### Work request:
Find the lines below that contain the string "quantified", count them, and give only the number.

Entries taken from a collection:
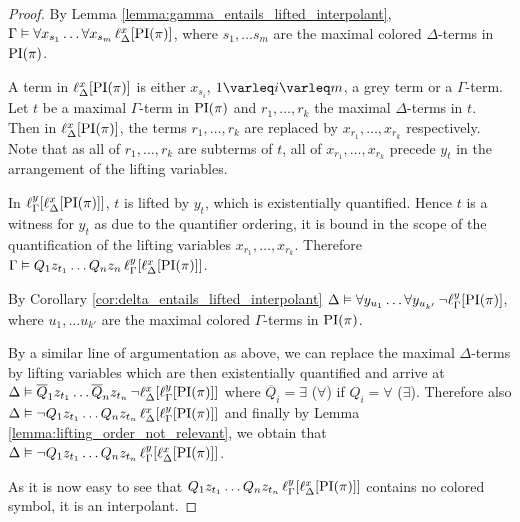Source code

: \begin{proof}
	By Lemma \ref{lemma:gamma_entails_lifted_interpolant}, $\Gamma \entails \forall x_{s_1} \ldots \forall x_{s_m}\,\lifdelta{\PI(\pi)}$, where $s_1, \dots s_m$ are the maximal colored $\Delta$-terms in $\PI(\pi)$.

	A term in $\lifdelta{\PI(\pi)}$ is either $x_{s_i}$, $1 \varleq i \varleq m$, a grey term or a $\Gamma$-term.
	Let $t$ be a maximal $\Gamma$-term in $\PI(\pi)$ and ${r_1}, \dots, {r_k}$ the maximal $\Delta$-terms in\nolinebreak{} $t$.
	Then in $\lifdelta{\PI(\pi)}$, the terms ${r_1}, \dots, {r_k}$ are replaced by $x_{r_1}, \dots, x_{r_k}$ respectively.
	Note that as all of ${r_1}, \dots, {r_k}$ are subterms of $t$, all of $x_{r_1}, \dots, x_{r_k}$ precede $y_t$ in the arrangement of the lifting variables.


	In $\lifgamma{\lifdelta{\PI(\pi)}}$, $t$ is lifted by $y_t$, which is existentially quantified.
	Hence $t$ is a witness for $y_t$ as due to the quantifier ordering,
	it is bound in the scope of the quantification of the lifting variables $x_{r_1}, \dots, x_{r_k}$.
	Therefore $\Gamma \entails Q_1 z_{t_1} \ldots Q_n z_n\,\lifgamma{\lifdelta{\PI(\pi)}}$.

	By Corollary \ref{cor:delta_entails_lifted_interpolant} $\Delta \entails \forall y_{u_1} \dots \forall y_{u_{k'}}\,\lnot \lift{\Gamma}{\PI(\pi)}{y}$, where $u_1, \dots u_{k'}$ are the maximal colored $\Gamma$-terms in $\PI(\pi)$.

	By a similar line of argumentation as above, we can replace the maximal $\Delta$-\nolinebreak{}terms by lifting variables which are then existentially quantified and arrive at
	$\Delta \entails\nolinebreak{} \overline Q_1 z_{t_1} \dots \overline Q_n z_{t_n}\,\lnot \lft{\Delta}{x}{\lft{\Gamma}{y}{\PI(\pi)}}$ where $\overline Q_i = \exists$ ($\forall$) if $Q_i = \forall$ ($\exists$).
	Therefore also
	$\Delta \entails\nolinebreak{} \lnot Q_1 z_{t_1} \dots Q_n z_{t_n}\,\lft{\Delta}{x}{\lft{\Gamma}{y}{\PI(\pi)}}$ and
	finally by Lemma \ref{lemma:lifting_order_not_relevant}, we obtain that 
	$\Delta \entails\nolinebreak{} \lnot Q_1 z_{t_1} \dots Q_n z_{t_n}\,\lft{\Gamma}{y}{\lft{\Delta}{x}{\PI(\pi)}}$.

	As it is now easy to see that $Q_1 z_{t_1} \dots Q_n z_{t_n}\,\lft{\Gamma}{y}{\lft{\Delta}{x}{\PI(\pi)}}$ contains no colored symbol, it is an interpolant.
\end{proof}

---

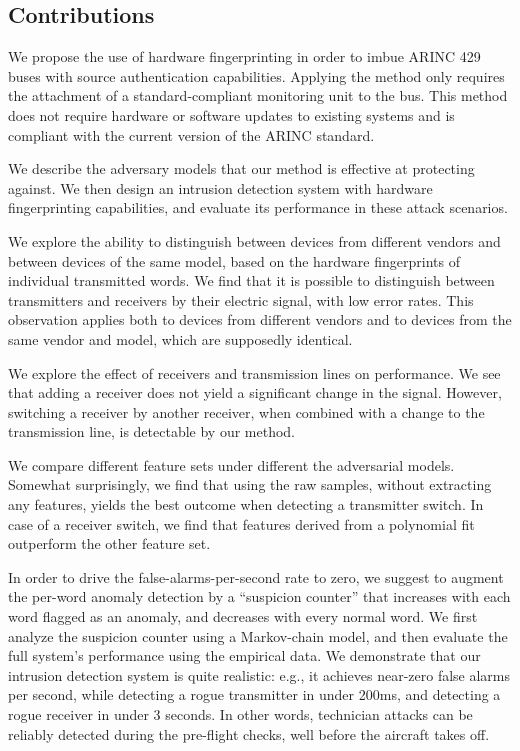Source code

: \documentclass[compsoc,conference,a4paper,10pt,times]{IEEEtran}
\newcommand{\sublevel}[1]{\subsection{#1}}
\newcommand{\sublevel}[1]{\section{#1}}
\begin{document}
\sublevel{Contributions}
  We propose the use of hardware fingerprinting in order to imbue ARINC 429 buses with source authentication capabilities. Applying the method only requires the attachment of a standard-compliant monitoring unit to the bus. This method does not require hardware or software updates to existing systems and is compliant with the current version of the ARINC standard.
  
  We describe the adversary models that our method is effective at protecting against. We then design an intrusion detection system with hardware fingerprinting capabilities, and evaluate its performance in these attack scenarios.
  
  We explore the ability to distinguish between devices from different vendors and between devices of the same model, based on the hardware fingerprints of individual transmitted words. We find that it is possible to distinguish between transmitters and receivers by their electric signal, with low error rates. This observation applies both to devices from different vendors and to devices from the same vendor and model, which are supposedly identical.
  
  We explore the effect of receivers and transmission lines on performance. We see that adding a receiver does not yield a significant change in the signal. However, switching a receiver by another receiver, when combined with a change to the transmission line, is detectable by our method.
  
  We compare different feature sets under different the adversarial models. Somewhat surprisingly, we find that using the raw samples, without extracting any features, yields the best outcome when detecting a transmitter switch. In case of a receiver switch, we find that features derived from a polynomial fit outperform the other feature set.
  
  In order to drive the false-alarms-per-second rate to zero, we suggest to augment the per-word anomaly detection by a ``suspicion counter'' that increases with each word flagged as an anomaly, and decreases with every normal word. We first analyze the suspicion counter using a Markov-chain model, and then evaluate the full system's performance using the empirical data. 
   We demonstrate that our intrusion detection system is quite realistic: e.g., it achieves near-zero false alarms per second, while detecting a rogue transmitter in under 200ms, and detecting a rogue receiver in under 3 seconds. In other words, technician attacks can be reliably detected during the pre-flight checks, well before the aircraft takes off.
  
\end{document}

### Solution for this exercise:
2